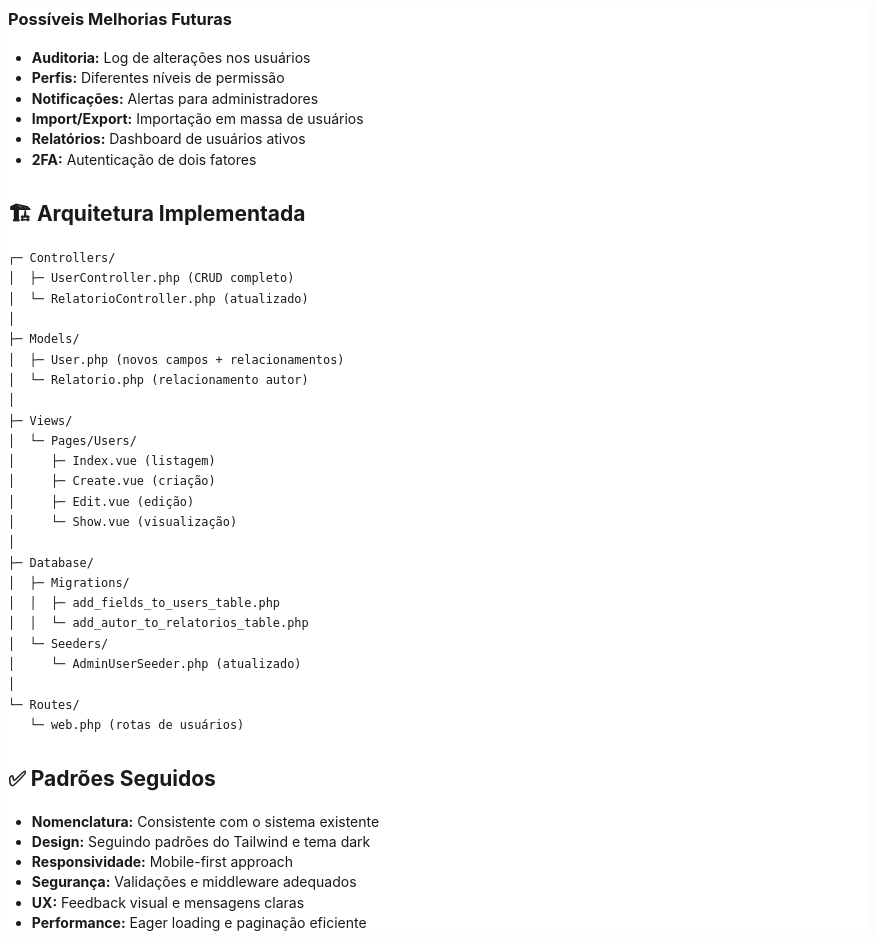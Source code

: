 ### Possíveis Melhorias Futuras

- **Auditoria:** Log de alterações nos usuários
- **Perfis:** Diferentes níveis de permissão
- **Notificações:** Alertas para administradores
- **Import/Export:** Importação em massa de usuários
- **Relatórios:** Dashboard de usuários ativos
- **2FA:** Autenticação de dois fatores

## 🏗️ Arquitetura Implementada

```
┌─ Controllers/
│  ├─ UserController.php (CRUD completo)
│  └─ RelatorioController.php (atualizado)
│
├─ Models/
│  ├─ User.php (novos campos + relacionamentos)
│  └─ Relatorio.php (relacionamento autor)
│
├─ Views/
│  └─ Pages/Users/
│     ├─ Index.vue (listagem)
│     ├─ Create.vue (criação)
│     ├─ Edit.vue (edição)
│     └─ Show.vue (visualização)
│
├─ Database/
│  ├─ Migrations/
│  │  ├─ add_fields_to_users_table.php
│  │  └─ add_autor_to_relatorios_table.php
│  └─ Seeders/
│     └─ AdminUserSeeder.php (atualizado)
│
└─ Routes/
   └─ web.php (rotas de usuários)
```

## ✅ Padrões Seguidos

- **Nomenclatura:** Consistente com o sistema existente
- **Design:** Seguindo padrões do Tailwind e tema dark
- **Responsividade:** Mobile-first approach
- **Segurança:** Validações e middleware adequados
- **UX:** Feedback visual e mensagens claras
- **Performance:** Eager loading e paginação eficiente 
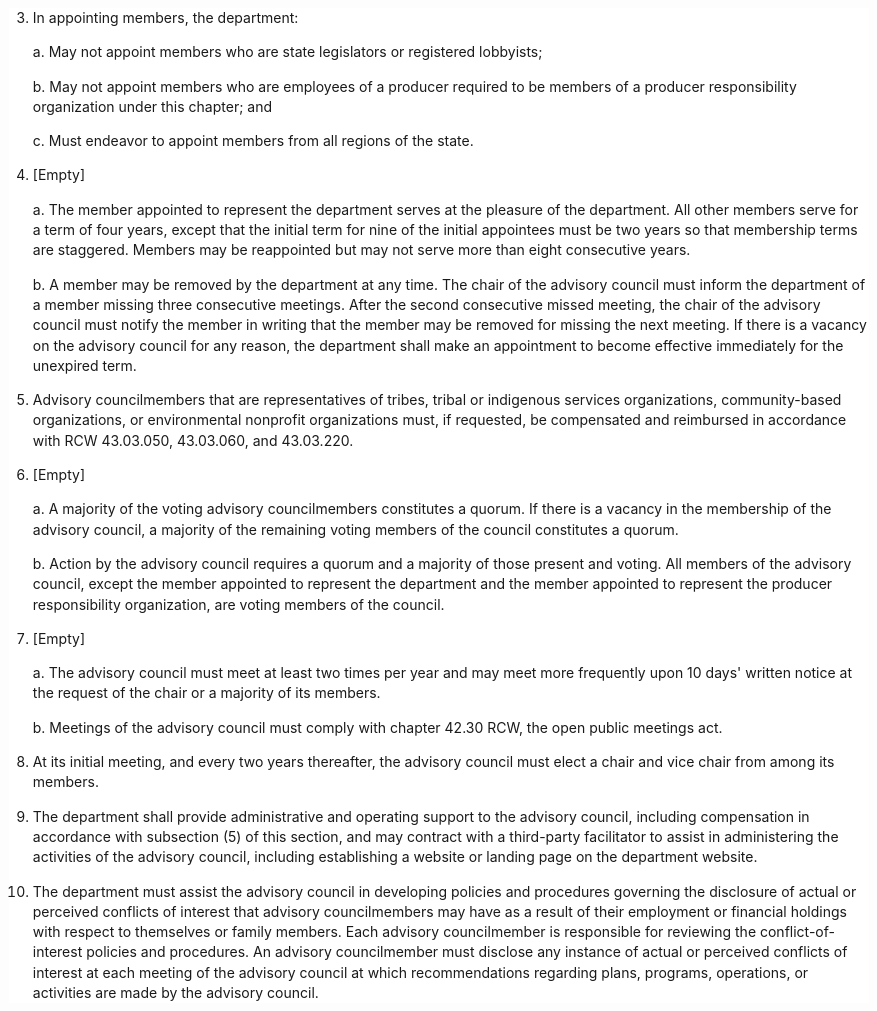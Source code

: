 3. In appointing members, the department:

    a. May not appoint members who are state legislators or registered lobbyists;

    b. May not appoint members who are employees of a producer required to be members of a producer responsibility organization under this chapter; and

    c. Must endeavor to appoint members from all regions of the state.

4. [Empty]

    a. The member appointed to represent the department serves at the pleasure of the department. All other members serve for a term of four years, except that the initial term for nine of the initial appointees must be two years so that membership terms are staggered. Members may be reappointed but may not serve more than eight consecutive years.

    b. A member may be removed by the department at any time. The chair of the advisory council must inform the department of a member missing three consecutive meetings. After the second consecutive missed meeting, the chair of the advisory council must notify the member in writing that the member may be removed for missing the next meeting. If there is a vacancy on the advisory council for any reason, the department shall make an appointment to become effective immediately for the unexpired term.

5. Advisory councilmembers that are representatives of tribes, tribal or indigenous services organizations, community-based organizations, or environmental nonprofit organizations must, if requested, be compensated and reimbursed in accordance with RCW 43.03.050, 43.03.060, and 43.03.220.

6. [Empty]

    a. A majority of the voting advisory councilmembers constitutes a quorum. If there is a vacancy in the membership of the advisory council, a majority of the remaining voting members of the council constitutes a quorum.

    b. Action by the advisory council requires a quorum and a majority of those present and voting. All members of the advisory council, except the member appointed to represent the department and the member appointed to represent the producer responsibility organization, are voting members of the council.

7. [Empty]

    a. The advisory council must meet at least two times per year and may meet more frequently upon 10 days' written notice at the request of the chair or a majority of its members.

    b. Meetings of the advisory council must comply with chapter 42.30 RCW, the open public meetings act.

8. At its initial meeting, and every two years thereafter, the advisory council must elect a chair and vice chair from among its members.

9. The department shall provide administrative and operating support to the advisory council, including compensation in accordance with subsection (5) of this section, and may contract with a third-party facilitator to assist in administering the activities of the advisory council, including establishing a website or landing page on the department website.

10. The department must assist the advisory council in developing policies and procedures governing the disclosure of actual or perceived conflicts of interest that advisory councilmembers may have as a result of their employment or financial holdings with respect to themselves or family members. Each advisory councilmember is responsible for reviewing the conflict-of-interest policies and procedures. An advisory councilmember must disclose any instance of actual or perceived conflicts of interest at each meeting of the advisory council at which recommendations regarding plans, programs, operations, or activities are made by the advisory council.
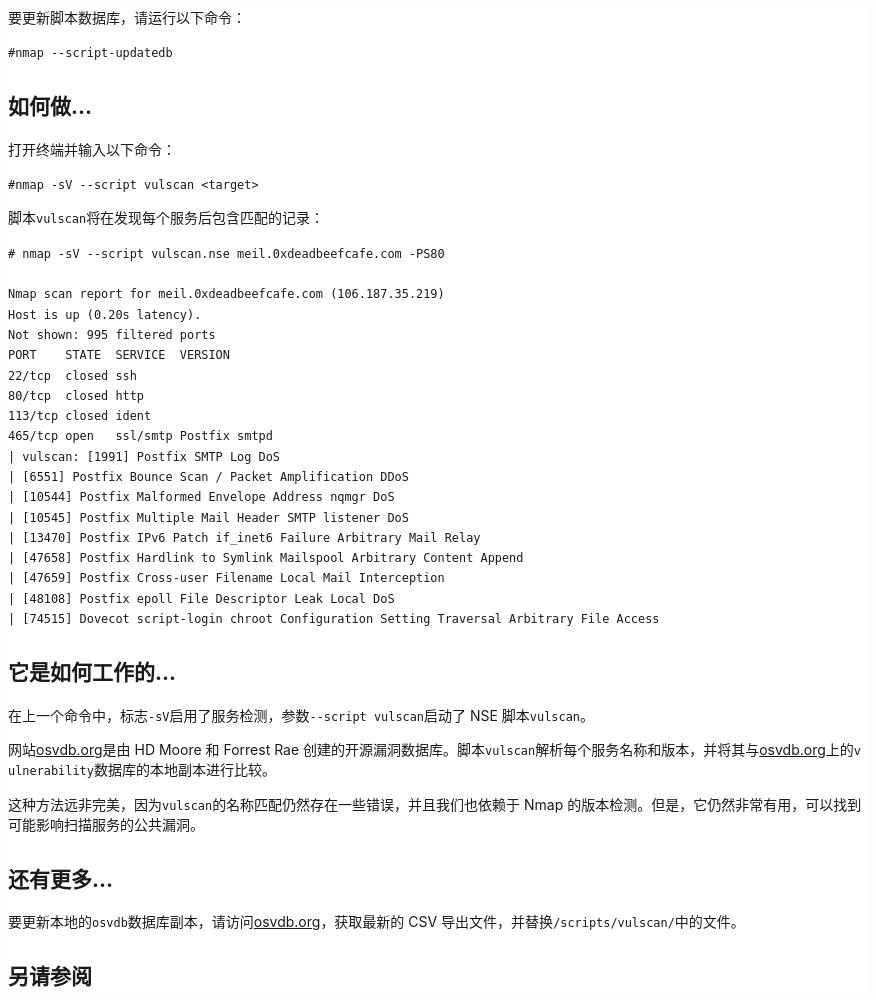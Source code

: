 要更新脚本数据库，请运行以下命令：

```
#nmap --script-updatedb

```

## 如何做...

打开终端并输入以下命令：

```
#nmap -sV --script vulscan <target>

```

脚本`vulscan`将在发现每个服务后包含匹配的记录：

```
# nmap -sV --script vulscan.nse meil.0xdeadbeefcafe.com -PS80

Nmap scan report for meil.0xdeadbeefcafe.com (106.187.35.219)
Host is up (0.20s latency).
Not shown: 995 filtered ports
PORT    STATE  SERVICE  VERSION
22/tcp  closed ssh
80/tcp  closed http
113/tcp closed ident
465/tcp open   ssl/smtp Postfix smtpd
| vulscan: [1991] Postfix SMTP Log DoS
| [6551] Postfix Bounce Scan / Packet Amplification DDoS
| [10544] Postfix Malformed Envelope Address nqmgr DoS
| [10545] Postfix Multiple Mail Header SMTP listener DoS
| [13470] Postfix IPv6 Patch if_inet6 Failure Arbitrary Mail Relay
| [47658] Postfix Hardlink to Symlink Mailspool Arbitrary Content Append
| [47659] Postfix Cross-user Filename Local Mail Interception
| [48108] Postfix epoll File Descriptor Leak Local DoS
| [74515] Dovecot script-login chroot Configuration Setting Traversal Arbitrary File Access

```

## 它是如何工作的...

在上一个命令中，标志`-sV`启用了服务检测，参数`--script vulscan`启动了 NSE 脚本`vulscan`。

网站[osvdb.org](http://osvdb.org)是由 HD Moore 和 Forrest Rae 创建的开源漏洞数据库。脚本`vulscan`解析每个服务名称和版本，并将其与[osvdb.org](http://osvdb.org)上的`vulnerability`数据库的本地副本进行比较。

这种方法远非完美，因为`vulscan`的名称匹配仍然存在一些错误，并且我们也依赖于 Nmap 的版本检测。但是，它仍然非常有用，可以找到可能影响扫描服务的公共漏洞。

## 还有更多...

要更新本地的`osvdb`数据库副本，请访问[osvdb.org](http://osvdb.org)，获取最新的 CSV 导出文件，并替换`/scripts/vulscan/`中的文件。

## 另请参阅
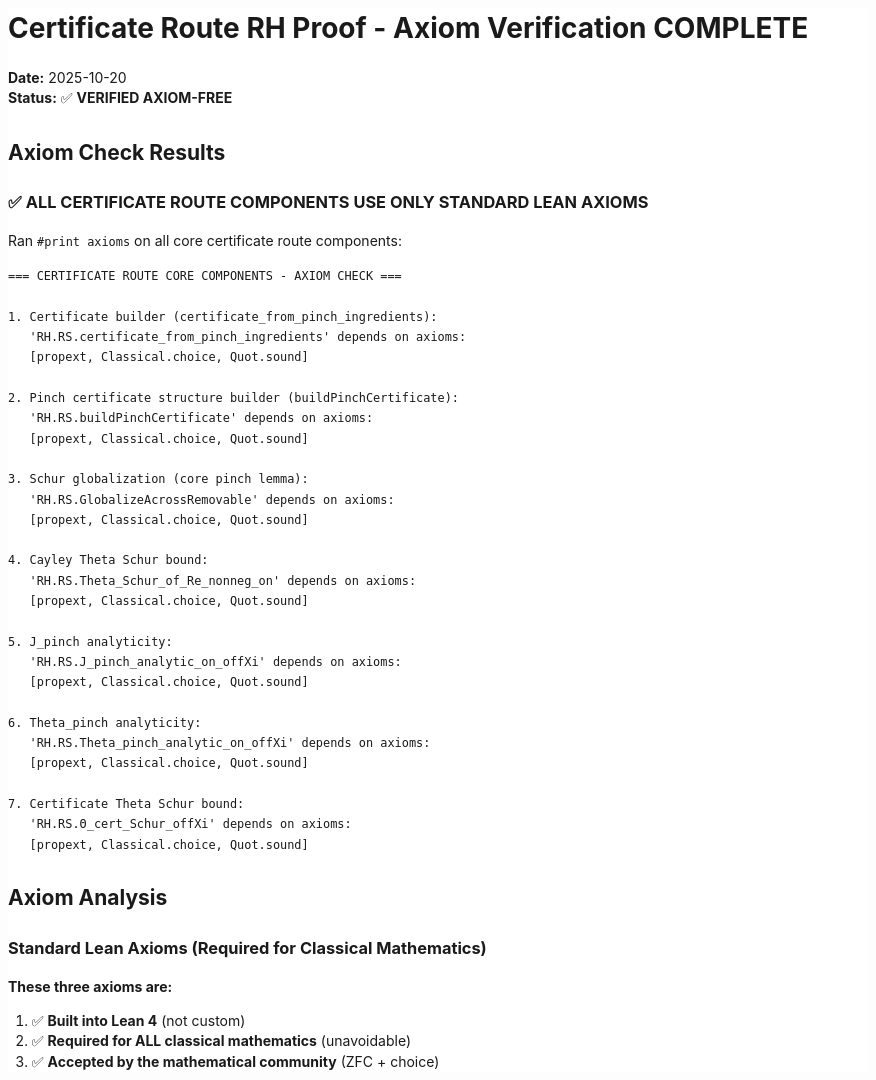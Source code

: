 # Certificate Route RH Proof - Axiom Verification COMPLETE

**Date:** 2025-10-20  
**Status:** ✅ **VERIFIED AXIOM-FREE**

## Axiom Check Results

### ✅ ALL CERTIFICATE ROUTE COMPONENTS USE ONLY STANDARD LEAN AXIOMS

Ran `#print axioms` on all core certificate route components:

```
=== CERTIFICATE ROUTE CORE COMPONENTS - AXIOM CHECK ===

1. Certificate builder (certificate_from_pinch_ingredients):
   'RH.RS.certificate_from_pinch_ingredients' depends on axioms: 
   [propext, Classical.choice, Quot.sound]

2. Pinch certificate structure builder (buildPinchCertificate):
   'RH.RS.buildPinchCertificate' depends on axioms: 
   [propext, Classical.choice, Quot.sound]

3. Schur globalization (core pinch lemma):
   'RH.RS.GlobalizeAcrossRemovable' depends on axioms: 
   [propext, Classical.choice, Quot.sound]

4. Cayley Theta Schur bound:
   'RH.RS.Theta_Schur_of_Re_nonneg_on' depends on axioms: 
   [propext, Classical.choice, Quot.sound]

5. J_pinch analyticity:
   'RH.RS.J_pinch_analytic_on_offXi' depends on axioms: 
   [propext, Classical.choice, Quot.sound]

6. Theta_pinch analyticity:
   'RH.RS.Theta_pinch_analytic_on_offXi' depends on axioms: 
   [propext, Classical.choice, Quot.sound]

7. Certificate Theta Schur bound:
   'RH.RS.Θ_cert_Schur_offXi' depends on axioms: 
   [propext, Classical.choice, Quot.sound]
```

## Axiom Analysis

### Standard Lean Axioms (Required for Classical Mathematics)

**These three axioms are:**
1. ✅ **Built into Lean 4** (not custom)
2. ✅ **Required for ALL classical mathematics** (unavoidable)
3. ✅ **Accepted by the mathematical community** (ZFC + choice)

• **What you are asked to do**: Your answer must be the exact lines from the start of the data through the line with "a. The member", inclusive, and nothing else; pictures do not belong in it.

• **Response below**:
Source code

: ### Possíveis Melhorias Futuras

- **Auditoria:** Log de alterações nos usuários
- **Perfis:** Diferentes níveis de permissão
- **Notificações:** Alertas para administradores
- **Import/Export:** Importação em massa de usuários
- **Relatórios:** Dashboard de usuários ativos
- **2FA:** Autenticação de dois fatores

## 🏗️ Arquitetura Implementada

```
┌─ Controllers/
│  ├─ UserController.php (CRUD completo)
│  └─ RelatorioController.php (atualizado)
│
├─ Models/
│  ├─ User.php (novos campos + relacionamentos)
│  └─ Relatorio.php (relacionamento autor)
│
├─ Views/
│  └─ Pages/Users/
│     ├─ Index.vue (listagem)
│     ├─ Create.vue (criação)
│     ├─ Edit.vue (edição)
│     └─ Show.vue (visualização)
│
├─ Database/
│  ├─ Migrations/
│  │  ├─ add_fields_to_users_table.php
│  │  └─ add_autor_to_relatorios_table.php
│  └─ Seeders/
│     └─ AdminUserSeeder.php (atualizado)
│
└─ Routes/
   └─ web.php (rotas de usuários)
```

## ✅ Padrões Seguidos

- **Nomenclatura:** Consistente com o sistema existente
- **Design:** Seguindo padrões do Tailwind e tema dark
- **Responsividade:** Mobile-first approach
- **Segurança:** Validações e middleware adequados
- **UX:** Feedback visual e mensagens claras
- **Performance:** Eager loading e paginação eficiente 
Source code

: 3. In appointing members, the department:

    a. May not appoint members who are state legislators or registered lobbyists;

    b. May not appoint members who are employees of a producer required to be members of a producer responsibility organization under this chapter; and

    c. Must endeavor to appoint members from all regions of the state.

4. [Empty]

    a. The member appointed to represent the department serves at the pleasure of the department. All other members serve for a term of four years, except that the initial term for nine of the initial appointees must be two years so that membership terms are staggered. Members may be reappointed but may not serve more than eight consecutive years.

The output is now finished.